WHAT THE TASK ASKS
Within the entries underneath, how many lines include the string "redirected"? State only the number.

(Records from a data source)
Start of Block

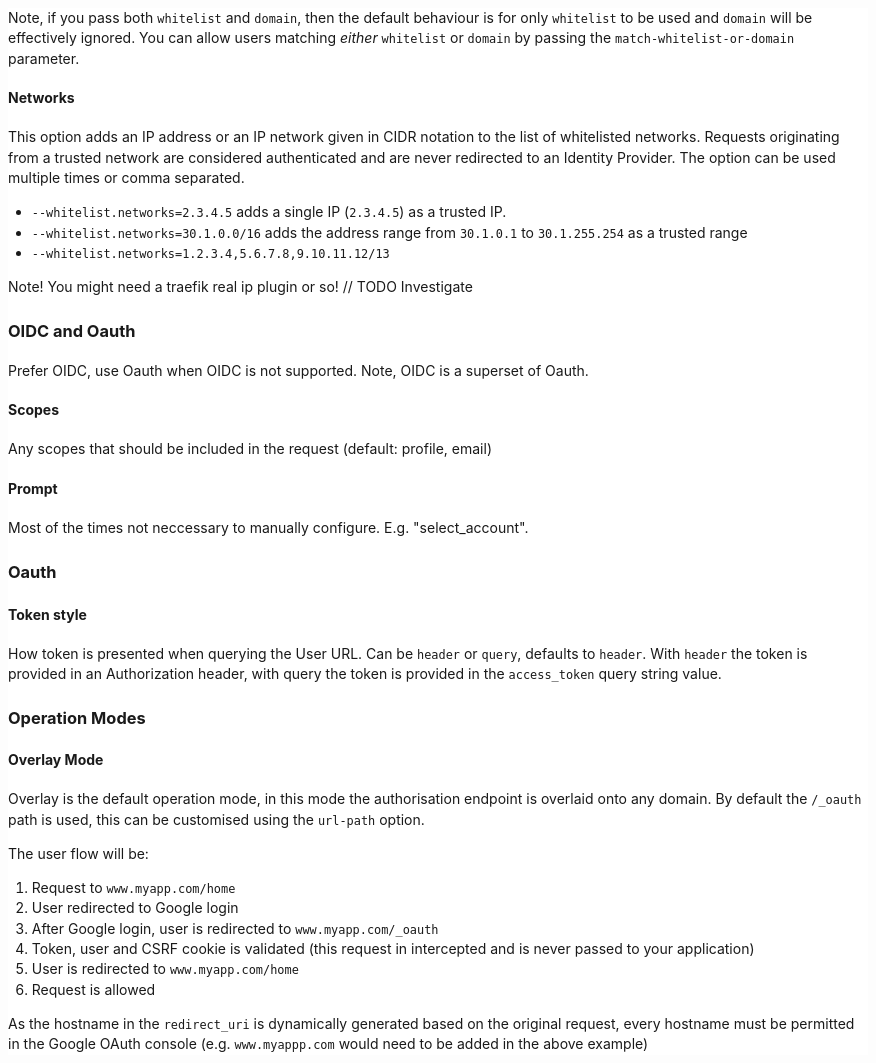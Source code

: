 Note, if you pass both `whitelist` and `domain`, then the default behaviour is for only `whitelist` to be used and `domain` will be effectively ignored. You can allow users matching *either* `whitelist` or `domain` by passing the `match-whitelist-or-domain` parameter.

#### Networks
This option adds an IP address or an IP network given in CIDR notation to the list of whitelisted networks. Requests originating from a trusted network are considered authenticated and are never redirected to an Identity Provider. The option can be used multiple times or comma separated.
* `--whitelist.networks=2.3.4.5` adds a single IP (`2.3.4.5`) as a trusted IP.
* `--whitelist.networks=30.1.0.0/16` adds the address range from `30.1.0.1` to `30.1.255.254` as a trusted range
* `--whitelist.networks=1.2.3.4,5.6.7.8,9.10.11.12/13`

Note! You might need a traefik real ip plugin or so!
// TODO Investigate

### OIDC and Oauth
Prefer OIDC, use Oauth when OIDC is not supported.
Note, OIDC is a superset of Oauth.

#### Scopes
Any scopes that should be included in the request (default: profile, email)

#### Prompt
Most of the times not neccessary to manually configure. E.g. "select_account".


### Oauth
#### Token style
How token is presented when querying the User URL. Can be `header` or `query`, defaults to `header`. With `header` the token is provided in an Authorization header, with query the token is provided in the `access_token` query string value.



### Operation Modes

#### Overlay Mode

Overlay is the default operation mode, in this mode the authorisation endpoint is overlaid onto any domain. By default the `/_oauth` path is used, this can be customised using the `url-path` option.

The user flow will be:

1. Request to `www.myapp.com/home`
2. User redirected to Google login
3. After Google login, user is redirected to `www.myapp.com/_oauth`
4. Token, user and CSRF cookie is validated (this request in intercepted and is never passed to your application)
5. User is redirected to `www.myapp.com/home`
6. Request is allowed

As the hostname in the `redirect_uri` is dynamically generated based on the original request, every hostname must be permitted in the Google OAuth console (e.g. `www.myappp.com` would need to be added in the above example)
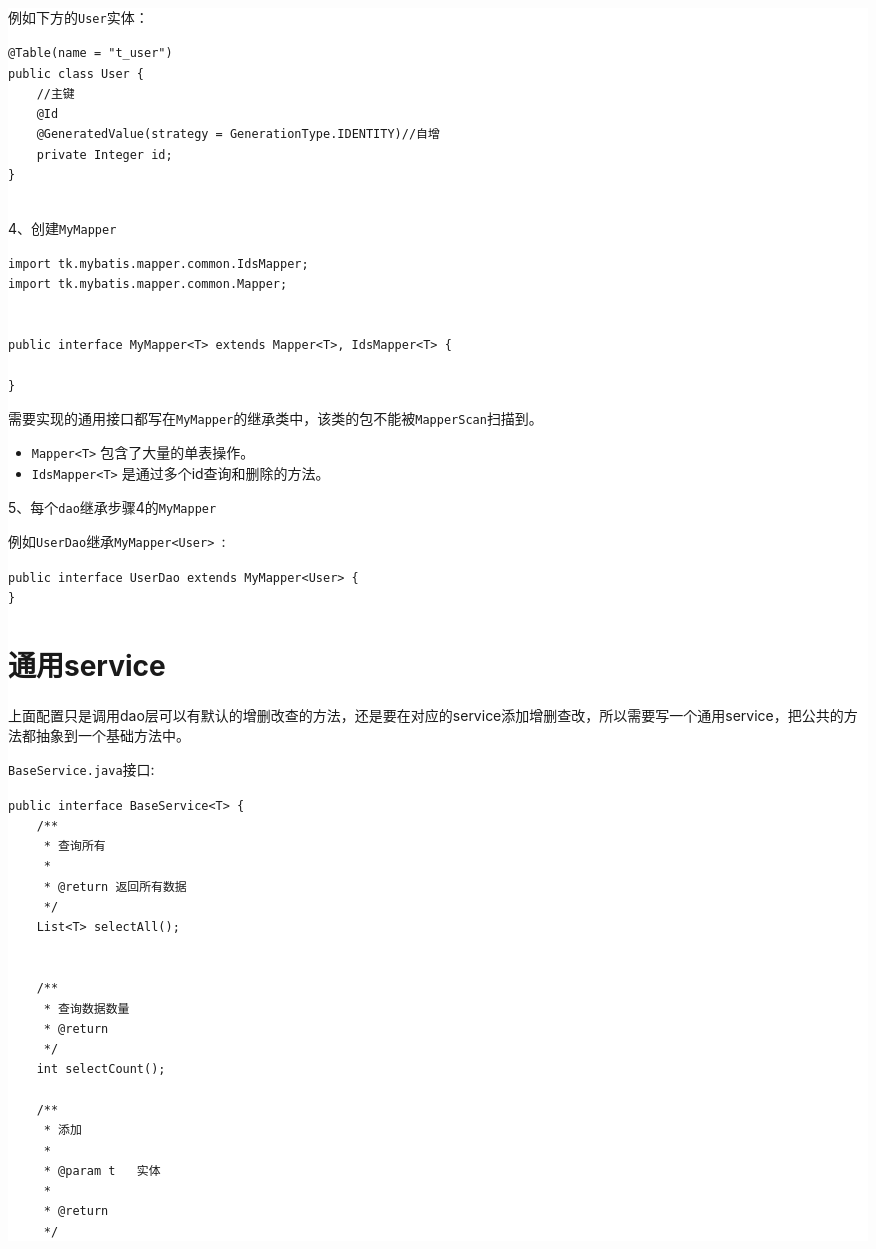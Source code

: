 例如下方的`User`实体：

```  
@Table(name = "t_user")
public class User {
    //主键
    @Id
    @GeneratedValue(strategy = GenerationType.IDENTITY)//自增
    private Integer id;  
}
  
```

  
4、创建`MyMapper`

```
import tk.mybatis.mapper.common.IdsMapper;
import tk.mybatis.mapper.common.Mapper;


public interface MyMapper<T> extends Mapper<T>, IdsMapper<T> {

}
```

需要实现的通用接口都写在`MyMapper`的继承类中，该类的包不能被`MapperScan`扫描到。

* `Mapper<T>` 包含了大量的单表操作。
* `IdsMapper<T>` 是通过多个id查询和删除的方法。
  
  
5、每个`dao`继承步骤4的`MyMapper` 
  
例如`UserDao`继承`MyMapper<User> `:

```
public interface UserDao extends MyMapper<User> {
}
```
  
# 通用service
  
上面配置只是调用dao层可以有默认的增删改查的方法，还是要在对应的service添加增删查改，所以需要写一个通用service，把公共的方法都抽象到一个基础方法中。

`BaseService.java`接口:

```
public interface BaseService<T> {
    /**
     * 查询所有
     *
     * @return 返回所有数据
     */
    List<T> selectAll();


    /**
     * 查询数据数量
     * @return
     */
    int selectCount();

    /**
     * 添加
     *
     * @param t   实体
     *
     * @return
     */
```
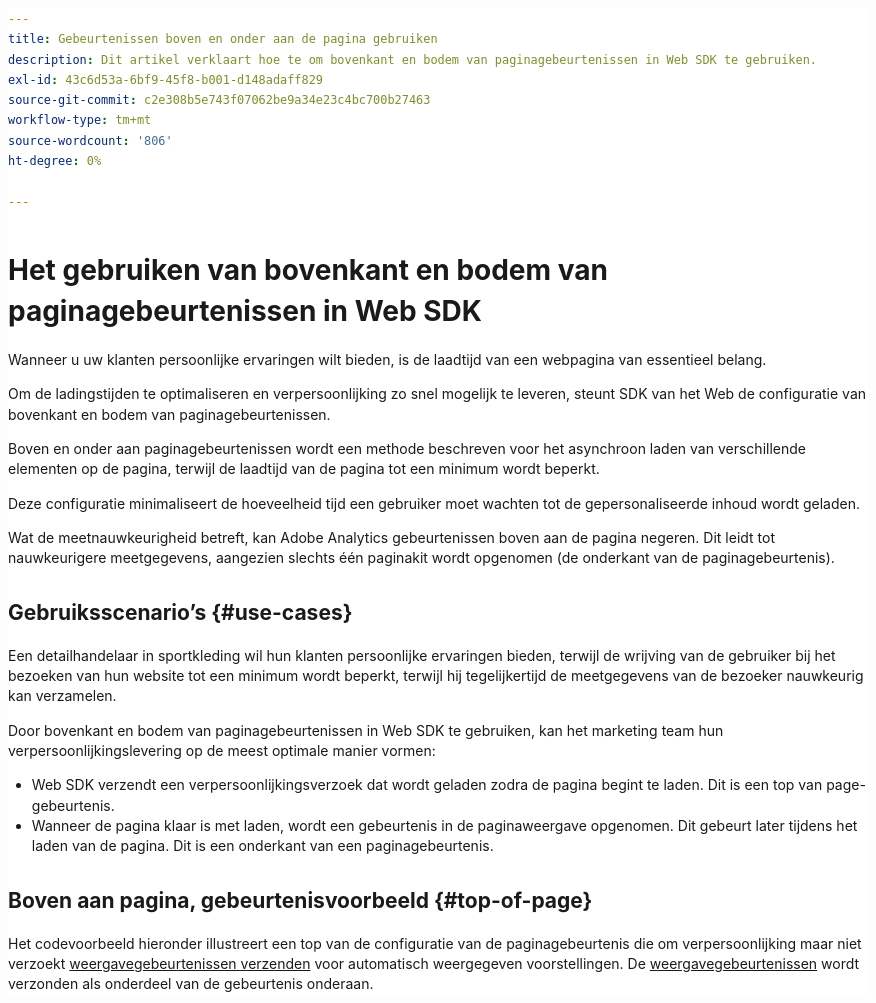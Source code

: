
 ```yaml
---
title: Gebeurtenissen boven en onder aan de pagina gebruiken
description: Dit artikel verklaart hoe te om bovenkant en bodem van paginagebeurtenissen in Web SDK te gebruiken.
exl-id: 43c6d53a-6bf9-45f8-b001-d148adaff829
source-git-commit: c2e308b5e743f07062be9a34e23c4bc700b27463
workflow-type: tm+mt
source-wordcount: '806'
ht-degree: 0%

---
```


# Het gebruiken van bovenkant en bodem van paginagebeurtenissen in Web SDK

Wanneer u uw klanten persoonlijke ervaringen wilt bieden, is de laadtijd van een webpagina van essentieel belang.

Om de ladingstijden te optimaliseren en verpersoonlijking zo snel mogelijk te leveren, steunt SDK van het Web de configuratie van bovenkant en bodem van paginagebeurtenissen.

Boven en onder aan paginagebeurtenissen wordt een methode beschreven voor het asynchroon laden van verschillende elementen op de pagina, terwijl de laadtijd van de pagina tot een minimum wordt beperkt.

Deze configuratie minimaliseert de hoeveelheid tijd een gebruiker moet wachten tot de gepersonaliseerde inhoud wordt geladen.

Wat de meetnauwkeurigheid betreft, kan Adobe Analytics gebeurtenissen boven aan de pagina negeren. Dit leidt tot nauwkeurigere meetgegevens, aangezien slechts één paginakit wordt opgenomen (de onderkant van de paginagebeurtenis).

## Gebruiksscenario’s {#use-cases}

Een detailhandelaar in sportkleding wil hun klanten persoonlijke ervaringen bieden, terwijl de wrijving van de gebruiker bij het bezoeken van hun website tot een minimum wordt beperkt, terwijl hij tegelijkertijd de meetgegevens van de bezoeker nauwkeurig kan verzamelen.

Door bovenkant en bodem van paginagebeurtenissen in Web SDK te gebruiken, kan het marketing team hun verpersoonlijkingslevering op de meest optimale manier vormen:

* Web SDK verzendt een verpersoonlijkingsverzoek dat wordt geladen zodra de pagina begint te laden. Dit is een top van page-gebeurtenis.
* Wanneer de pagina klaar is met laden, wordt een gebeurtenis in de paginaweergave opgenomen. Dit gebeurt later tijdens het laden van de pagina. Dit is een onderkant van een paginagebeurtenis.

## Boven aan pagina, gebeurtenisvoorbeeld {#top-of-page}

Het codevoorbeeld hieronder illustreert een top van de configuratie van de paginagebeurtenis die om verpersoonlijking maar niet verzoekt [weergavegebeurtenissen verzenden](../personalization/display-events.md#send-sendEvent-calls) voor automatisch weergegeven voorstellingen. De [weergavegebeurtenissen](../personalization/display-events.md#send-sendEvent-calls) wordt verzonden als onderdeel van de gebeurtenis onderaan.
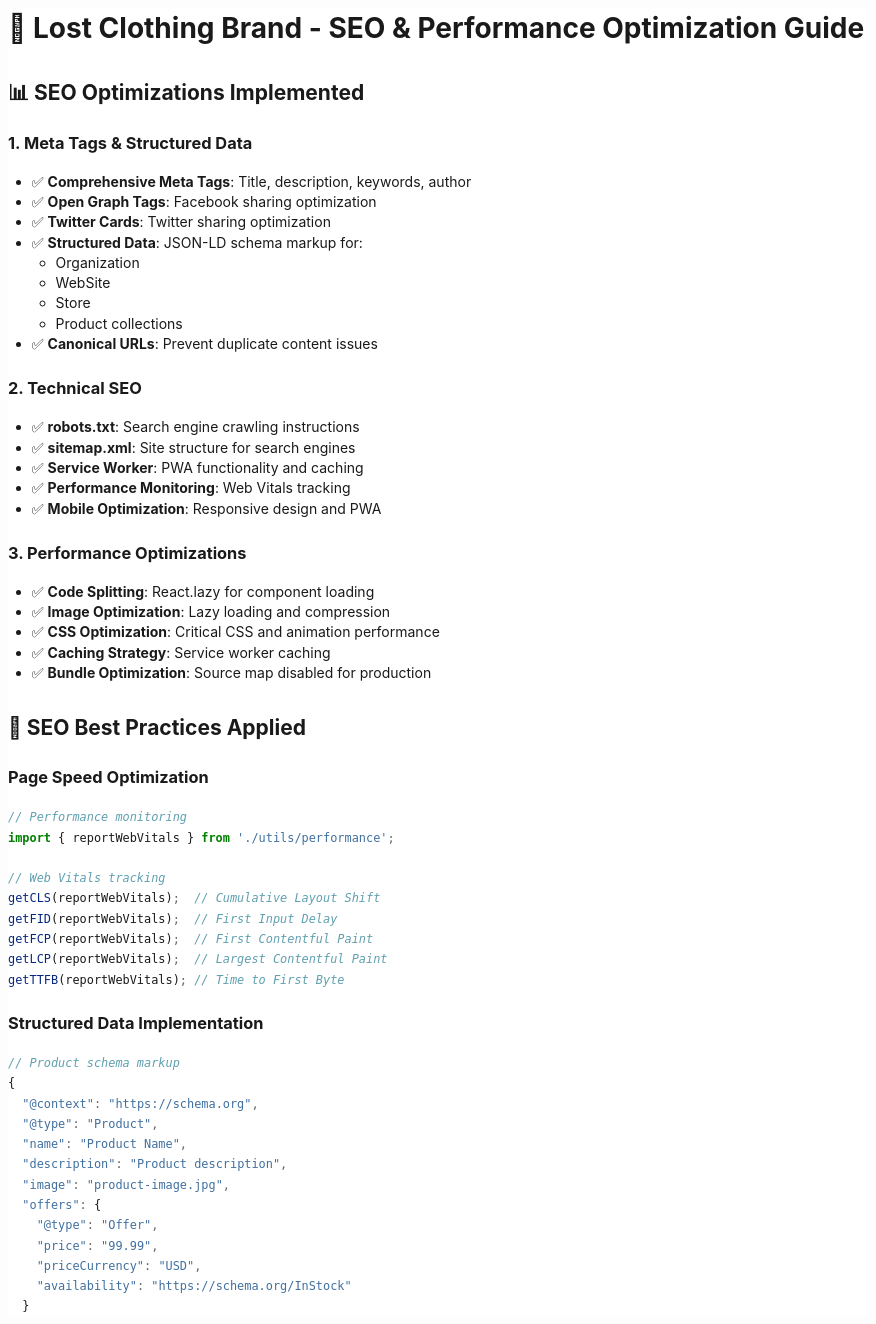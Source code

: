 # 🚀 Lost Clothing Brand - SEO & Performance Optimization Guide

## 📊 **SEO Optimizations Implemented**

### **1. Meta Tags & Structured Data**
- ✅ **Comprehensive Meta Tags**: Title, description, keywords, author
- ✅ **Open Graph Tags**: Facebook sharing optimization
- ✅ **Twitter Cards**: Twitter sharing optimization
- ✅ **Structured Data**: JSON-LD schema markup for:
  - Organization
  - WebSite
  - Store
  - Product collections
- ✅ **Canonical URLs**: Prevent duplicate content issues

### **2. Technical SEO**
- ✅ **robots.txt**: Search engine crawling instructions
- ✅ **sitemap.xml**: Site structure for search engines
- ✅ **Service Worker**: PWA functionality and caching
- ✅ **Performance Monitoring**: Web Vitals tracking
- ✅ **Mobile Optimization**: Responsive design and PWA

### **3. Performance Optimizations**
- ✅ **Code Splitting**: React.lazy for component loading
- ✅ **Image Optimization**: Lazy loading and compression
- ✅ **CSS Optimization**: Critical CSS and animation performance
- ✅ **Caching Strategy**: Service worker caching
- ✅ **Bundle Optimization**: Source map disabled for production

## 🎯 **SEO Best Practices Applied**

### **Page Speed Optimization**
```javascript
// Performance monitoring
import { reportWebVitals } from './utils/performance';

// Web Vitals tracking
getCLS(reportWebVitals);  // Cumulative Layout Shift
getFID(reportWebVitals);  // First Input Delay
getFCP(reportWebVitals);  // First Contentful Paint
getLCP(reportWebVitals);  // Largest Contentful Paint
getTTFB(reportWebVitals); // Time to First Byte
```

### **Structured Data Implementation**
```javascript
// Product schema markup
{
  "@context": "https://schema.org",
  "@type": "Product",
  "name": "Product Name",
  "description": "Product description",
  "image": "product-image.jpg",
  "offers": {
    "@type": "Offer",
    "price": "99.99",
    "priceCurrency": "USD",
    "availability": "https://schema.org/InStock"
  }
```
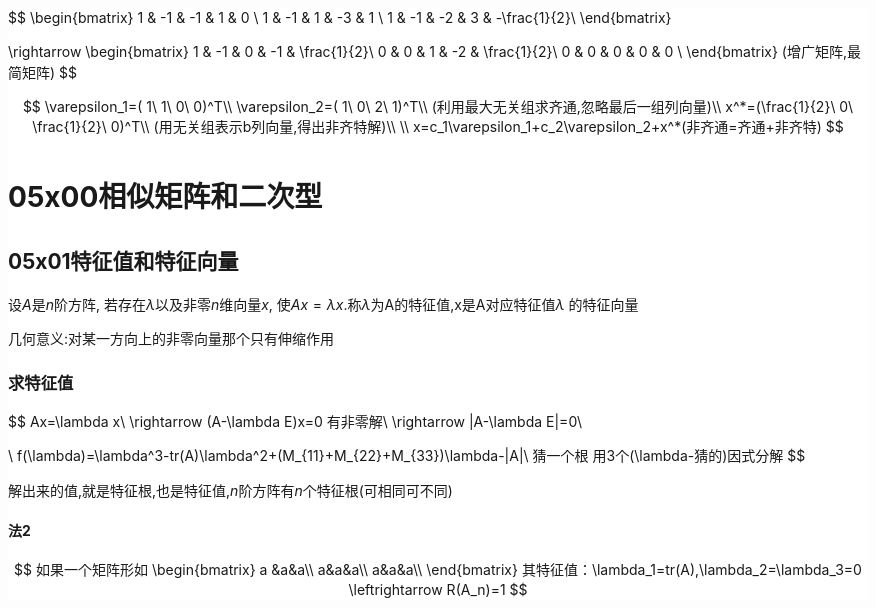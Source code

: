 $$
\begin{bmatrix}
1  &  -1  &  -1  &  1  &  0  \\
1  &  -1  &  1  &  -3  &  1  \\
1  &  -1  &  -2  &  3  &  -\frac{1}{2}\\
\end{bmatrix}

\rightarrow
\begin{bmatrix}
1   &  -1  &  0  &  -1  &  \frac{1}{2}\\
0  &  0  &  1  &  -2  &  \frac{1}{2}\\
0  &  0  &  0  &  0  &  0  \\
\end{bmatrix}
(增广矩阵,最简矩阵)
$$

$$
\varepsilon_1=( 1\ 1\ 0\ 0)^T\\
\varepsilon_2=( 1\ 0\ 2\ 1)^T\\
(利用最大无关组求齐通,忽略最后一组列向量)\\
x^*=(\frac{1}{2}\ 0\ \frac{1}{2}\ 0)^T\\
(用无关组表示b列向量,得出非齐特解)\\
\\
x=c_1\varepsilon_1+c_2\varepsilon_2+x^*(非齐通=齐通+非齐特)
$$



# 05x00相似矩阵和二次型

## 05x01特征值和特征向量

设$A$是$n$阶方阵, 若存在$\lambda$以及非零$n$维向量$x$, 使$Ax=\lambda x$.称$\lambda$为A的特征值,x是A对应特征值$\lambda$ 的特征向量

几何意义:对某一方向上的非零向量那个只有伸缩作用

### 求特征值

$$
Ax=\lambda x\\ 
\rightarrow (A-\lambda E)x=0 有非零解\\
\rightarrow |A-\lambda E|=0\\

\\
f(\lambda)=\lambda^3-tr(A)\lambda^2+(M_{11}+M_{22}+M_{33})\lambda-|A|\\
猜一个根 用3个(\lambda-猜的)因式分解
$$

解出来的值,就是特征根,也是特征值,$n$阶方阵有$n$个特征根(可相同可不同)

#### 法2

$$
如果一个矩阵形如
\begin{bmatrix}
a &a&a\\
a&a&a\\
a&a&a\\
\end{bmatrix}
其特征值：\lambda_1=tr(A),\lambda_2=\lambda_3=0 \leftrightarrow R(A_n)=1
$$
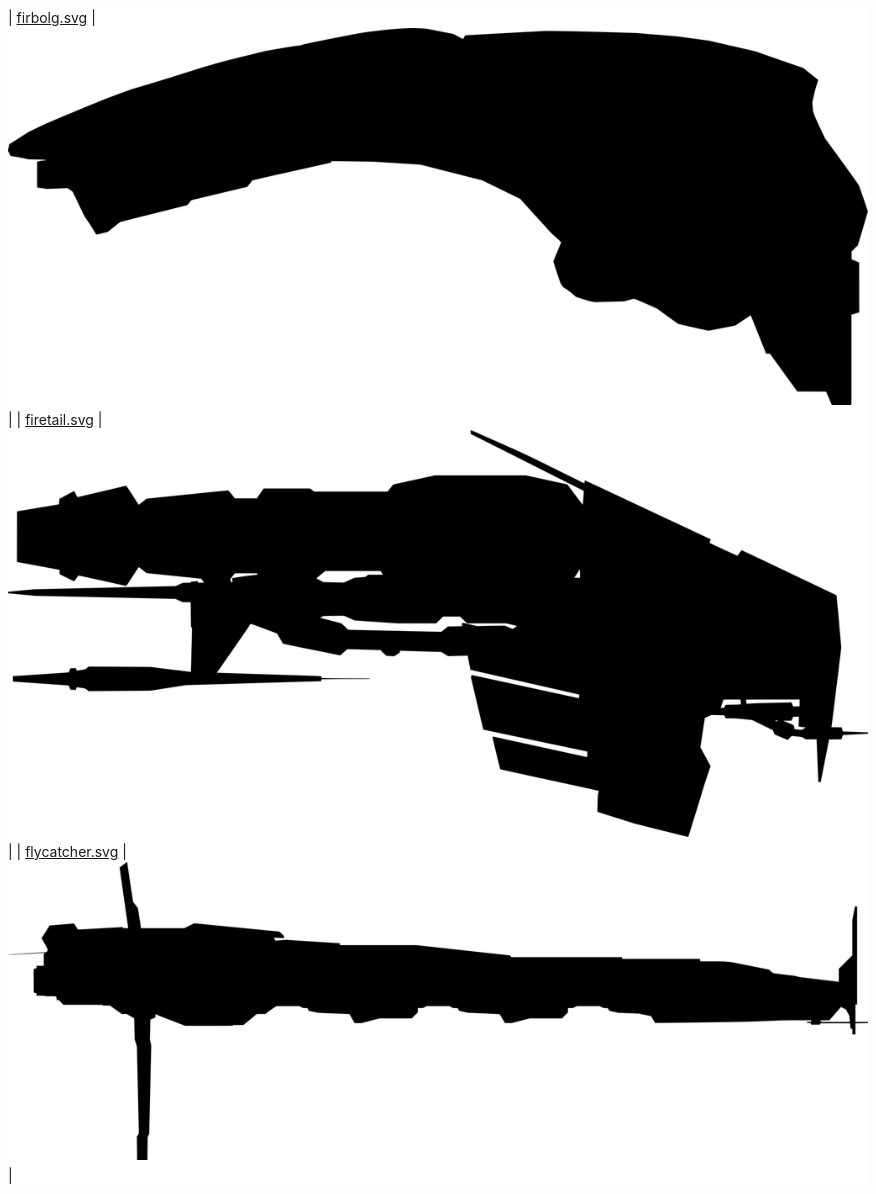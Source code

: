 | [firbolg.svg](./firbolg.svg) | ![](./firbolg.svg) |
| [firetail.svg](./firetail.svg) | ![](./firetail.svg) |
| [flycatcher.svg](./flycatcher.svg) | ![](./flycatcher.svg) |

End of Block

YOUR SOLUTION
4